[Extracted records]

● ● ● ●

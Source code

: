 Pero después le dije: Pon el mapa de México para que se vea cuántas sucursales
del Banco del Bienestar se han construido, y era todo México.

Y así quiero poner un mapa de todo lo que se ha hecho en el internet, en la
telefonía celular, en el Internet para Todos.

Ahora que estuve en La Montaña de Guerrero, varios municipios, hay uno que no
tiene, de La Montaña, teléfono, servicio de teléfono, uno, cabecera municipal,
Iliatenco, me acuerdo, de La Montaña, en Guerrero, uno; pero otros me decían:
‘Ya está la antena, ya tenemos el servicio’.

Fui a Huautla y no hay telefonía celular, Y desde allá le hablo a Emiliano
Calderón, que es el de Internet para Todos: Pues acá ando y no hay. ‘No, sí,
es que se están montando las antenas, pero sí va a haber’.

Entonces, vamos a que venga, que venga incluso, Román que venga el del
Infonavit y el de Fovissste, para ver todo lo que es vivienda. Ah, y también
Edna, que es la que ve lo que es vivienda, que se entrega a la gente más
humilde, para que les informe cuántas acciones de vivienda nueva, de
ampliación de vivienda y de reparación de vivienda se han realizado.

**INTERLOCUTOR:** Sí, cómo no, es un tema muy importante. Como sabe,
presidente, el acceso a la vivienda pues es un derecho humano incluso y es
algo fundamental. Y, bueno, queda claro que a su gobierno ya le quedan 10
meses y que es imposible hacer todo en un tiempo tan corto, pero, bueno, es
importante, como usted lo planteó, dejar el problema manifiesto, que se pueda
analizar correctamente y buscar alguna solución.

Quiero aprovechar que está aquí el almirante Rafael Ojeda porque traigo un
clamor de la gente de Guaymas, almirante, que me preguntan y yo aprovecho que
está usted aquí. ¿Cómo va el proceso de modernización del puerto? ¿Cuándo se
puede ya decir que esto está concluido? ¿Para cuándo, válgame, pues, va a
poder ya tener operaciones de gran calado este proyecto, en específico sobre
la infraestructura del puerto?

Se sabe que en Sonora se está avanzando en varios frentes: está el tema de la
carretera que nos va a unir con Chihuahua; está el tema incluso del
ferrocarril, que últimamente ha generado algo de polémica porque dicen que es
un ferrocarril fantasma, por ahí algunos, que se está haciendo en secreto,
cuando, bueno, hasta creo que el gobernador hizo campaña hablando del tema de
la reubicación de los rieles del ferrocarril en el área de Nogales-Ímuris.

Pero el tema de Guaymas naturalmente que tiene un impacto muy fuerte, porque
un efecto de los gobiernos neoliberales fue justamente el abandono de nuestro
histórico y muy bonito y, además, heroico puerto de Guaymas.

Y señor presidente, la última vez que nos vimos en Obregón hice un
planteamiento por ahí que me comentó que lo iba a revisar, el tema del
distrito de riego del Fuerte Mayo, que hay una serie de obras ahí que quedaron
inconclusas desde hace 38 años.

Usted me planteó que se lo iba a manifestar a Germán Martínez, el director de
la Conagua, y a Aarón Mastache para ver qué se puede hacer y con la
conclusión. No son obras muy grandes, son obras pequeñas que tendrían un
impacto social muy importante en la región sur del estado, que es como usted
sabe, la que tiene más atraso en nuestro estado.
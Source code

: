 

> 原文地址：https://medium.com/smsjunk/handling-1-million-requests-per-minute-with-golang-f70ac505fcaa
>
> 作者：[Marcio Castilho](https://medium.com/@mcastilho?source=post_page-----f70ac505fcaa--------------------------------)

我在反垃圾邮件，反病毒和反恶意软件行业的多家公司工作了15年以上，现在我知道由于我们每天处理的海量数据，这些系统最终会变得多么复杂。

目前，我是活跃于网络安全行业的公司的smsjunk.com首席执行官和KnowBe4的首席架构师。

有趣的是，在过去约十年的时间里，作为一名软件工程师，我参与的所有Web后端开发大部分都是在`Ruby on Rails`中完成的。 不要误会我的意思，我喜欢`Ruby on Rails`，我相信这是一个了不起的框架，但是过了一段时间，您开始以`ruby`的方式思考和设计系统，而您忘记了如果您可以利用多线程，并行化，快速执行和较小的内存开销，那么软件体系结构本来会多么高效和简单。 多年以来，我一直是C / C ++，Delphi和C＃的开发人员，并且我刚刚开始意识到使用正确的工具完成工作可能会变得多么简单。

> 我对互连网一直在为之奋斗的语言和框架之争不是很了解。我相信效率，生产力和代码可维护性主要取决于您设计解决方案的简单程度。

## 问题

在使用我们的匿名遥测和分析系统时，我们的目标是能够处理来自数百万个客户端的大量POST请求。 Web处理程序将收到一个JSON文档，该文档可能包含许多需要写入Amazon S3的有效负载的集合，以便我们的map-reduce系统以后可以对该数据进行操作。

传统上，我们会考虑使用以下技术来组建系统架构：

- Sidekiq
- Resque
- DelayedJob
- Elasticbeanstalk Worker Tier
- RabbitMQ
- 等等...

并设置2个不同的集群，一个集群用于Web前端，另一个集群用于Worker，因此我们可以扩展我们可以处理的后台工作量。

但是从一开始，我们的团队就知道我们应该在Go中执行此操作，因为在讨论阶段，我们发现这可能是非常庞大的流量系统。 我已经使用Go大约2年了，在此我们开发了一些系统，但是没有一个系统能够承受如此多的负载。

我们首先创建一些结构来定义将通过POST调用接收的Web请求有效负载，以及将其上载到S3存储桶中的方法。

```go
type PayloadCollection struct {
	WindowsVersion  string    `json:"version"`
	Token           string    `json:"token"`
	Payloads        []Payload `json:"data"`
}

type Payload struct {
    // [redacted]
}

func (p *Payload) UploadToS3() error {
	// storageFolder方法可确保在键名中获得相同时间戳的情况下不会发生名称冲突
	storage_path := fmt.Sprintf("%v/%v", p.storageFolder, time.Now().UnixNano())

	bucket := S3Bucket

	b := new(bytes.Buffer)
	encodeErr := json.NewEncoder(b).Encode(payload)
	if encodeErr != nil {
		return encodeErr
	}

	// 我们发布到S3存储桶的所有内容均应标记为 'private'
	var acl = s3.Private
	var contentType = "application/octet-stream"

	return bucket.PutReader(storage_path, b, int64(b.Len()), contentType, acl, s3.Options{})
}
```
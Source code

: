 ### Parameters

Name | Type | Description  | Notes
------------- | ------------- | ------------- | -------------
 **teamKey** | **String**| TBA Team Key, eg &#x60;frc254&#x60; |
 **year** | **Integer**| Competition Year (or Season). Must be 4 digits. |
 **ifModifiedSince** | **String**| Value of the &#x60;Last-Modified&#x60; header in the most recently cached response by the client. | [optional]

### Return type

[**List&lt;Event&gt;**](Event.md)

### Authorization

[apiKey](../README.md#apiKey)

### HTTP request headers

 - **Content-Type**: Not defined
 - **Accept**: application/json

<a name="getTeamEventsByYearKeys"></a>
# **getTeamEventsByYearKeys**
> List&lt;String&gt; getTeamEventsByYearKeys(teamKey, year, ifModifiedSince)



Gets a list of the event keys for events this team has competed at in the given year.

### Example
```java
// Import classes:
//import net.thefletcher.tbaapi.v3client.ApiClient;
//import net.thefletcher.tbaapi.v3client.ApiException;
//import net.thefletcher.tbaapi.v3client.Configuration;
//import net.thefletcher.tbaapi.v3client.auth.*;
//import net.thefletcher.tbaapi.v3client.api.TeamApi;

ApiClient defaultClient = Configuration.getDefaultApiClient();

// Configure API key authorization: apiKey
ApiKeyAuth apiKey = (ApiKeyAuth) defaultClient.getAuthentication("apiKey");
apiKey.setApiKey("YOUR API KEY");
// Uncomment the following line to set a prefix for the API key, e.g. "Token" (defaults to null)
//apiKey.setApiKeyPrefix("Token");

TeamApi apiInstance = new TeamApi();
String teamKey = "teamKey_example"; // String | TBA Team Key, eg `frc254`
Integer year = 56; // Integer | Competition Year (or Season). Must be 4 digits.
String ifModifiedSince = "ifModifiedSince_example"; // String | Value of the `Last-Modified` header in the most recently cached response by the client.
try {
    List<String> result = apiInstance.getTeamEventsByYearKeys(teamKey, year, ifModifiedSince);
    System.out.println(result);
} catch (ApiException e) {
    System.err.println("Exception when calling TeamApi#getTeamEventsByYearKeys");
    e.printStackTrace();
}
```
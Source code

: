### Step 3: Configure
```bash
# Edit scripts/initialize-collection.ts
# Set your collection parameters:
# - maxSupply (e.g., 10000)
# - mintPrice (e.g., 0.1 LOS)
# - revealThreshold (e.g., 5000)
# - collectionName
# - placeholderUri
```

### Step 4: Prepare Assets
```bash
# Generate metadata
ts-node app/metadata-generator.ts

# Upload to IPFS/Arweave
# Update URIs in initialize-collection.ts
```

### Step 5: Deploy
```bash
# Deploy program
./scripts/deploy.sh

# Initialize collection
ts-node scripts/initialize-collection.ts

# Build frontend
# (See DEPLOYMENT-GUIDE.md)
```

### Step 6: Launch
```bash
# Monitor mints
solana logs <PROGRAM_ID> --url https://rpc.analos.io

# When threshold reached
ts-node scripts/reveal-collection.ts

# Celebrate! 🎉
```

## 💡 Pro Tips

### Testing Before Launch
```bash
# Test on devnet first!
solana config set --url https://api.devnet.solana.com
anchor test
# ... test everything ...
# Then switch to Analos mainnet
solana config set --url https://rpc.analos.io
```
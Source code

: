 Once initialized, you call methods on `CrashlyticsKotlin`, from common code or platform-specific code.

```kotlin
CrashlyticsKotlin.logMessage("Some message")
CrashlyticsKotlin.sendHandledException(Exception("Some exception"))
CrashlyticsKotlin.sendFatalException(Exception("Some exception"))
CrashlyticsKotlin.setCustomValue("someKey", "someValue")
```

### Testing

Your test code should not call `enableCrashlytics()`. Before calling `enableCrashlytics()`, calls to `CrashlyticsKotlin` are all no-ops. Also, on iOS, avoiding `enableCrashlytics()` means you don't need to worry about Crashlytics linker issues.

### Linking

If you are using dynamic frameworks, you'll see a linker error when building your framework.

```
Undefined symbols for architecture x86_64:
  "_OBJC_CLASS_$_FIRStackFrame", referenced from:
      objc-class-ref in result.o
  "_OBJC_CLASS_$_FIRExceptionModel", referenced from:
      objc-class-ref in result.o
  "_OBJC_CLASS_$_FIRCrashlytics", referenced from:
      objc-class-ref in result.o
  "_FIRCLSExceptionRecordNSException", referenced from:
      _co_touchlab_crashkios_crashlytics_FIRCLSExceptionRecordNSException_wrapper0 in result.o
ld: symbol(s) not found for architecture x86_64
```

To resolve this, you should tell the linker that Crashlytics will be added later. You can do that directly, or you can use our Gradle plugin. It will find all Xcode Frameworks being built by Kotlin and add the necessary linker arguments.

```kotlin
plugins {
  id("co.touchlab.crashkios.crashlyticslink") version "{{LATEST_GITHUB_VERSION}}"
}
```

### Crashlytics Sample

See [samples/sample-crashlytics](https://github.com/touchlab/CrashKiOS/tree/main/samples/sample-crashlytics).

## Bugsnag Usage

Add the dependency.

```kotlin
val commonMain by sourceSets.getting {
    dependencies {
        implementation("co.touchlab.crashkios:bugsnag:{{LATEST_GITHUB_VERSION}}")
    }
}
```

● ● ● ●

Problem statement:
Leave out every line above except those from the line with "### Authorization" up to and including the line with "# **getTeamEventsByYearKeys**", and copy those exactly.

Written reply:
### Authorization

[apiKey](../README.md#apiKey)

### HTTP request headers

 - **Content-Type**: Not defined
 - **Accept**: application/json

<a name="getTeamEventsByYearKeys"></a>
# **getTeamEventsByYearKeys**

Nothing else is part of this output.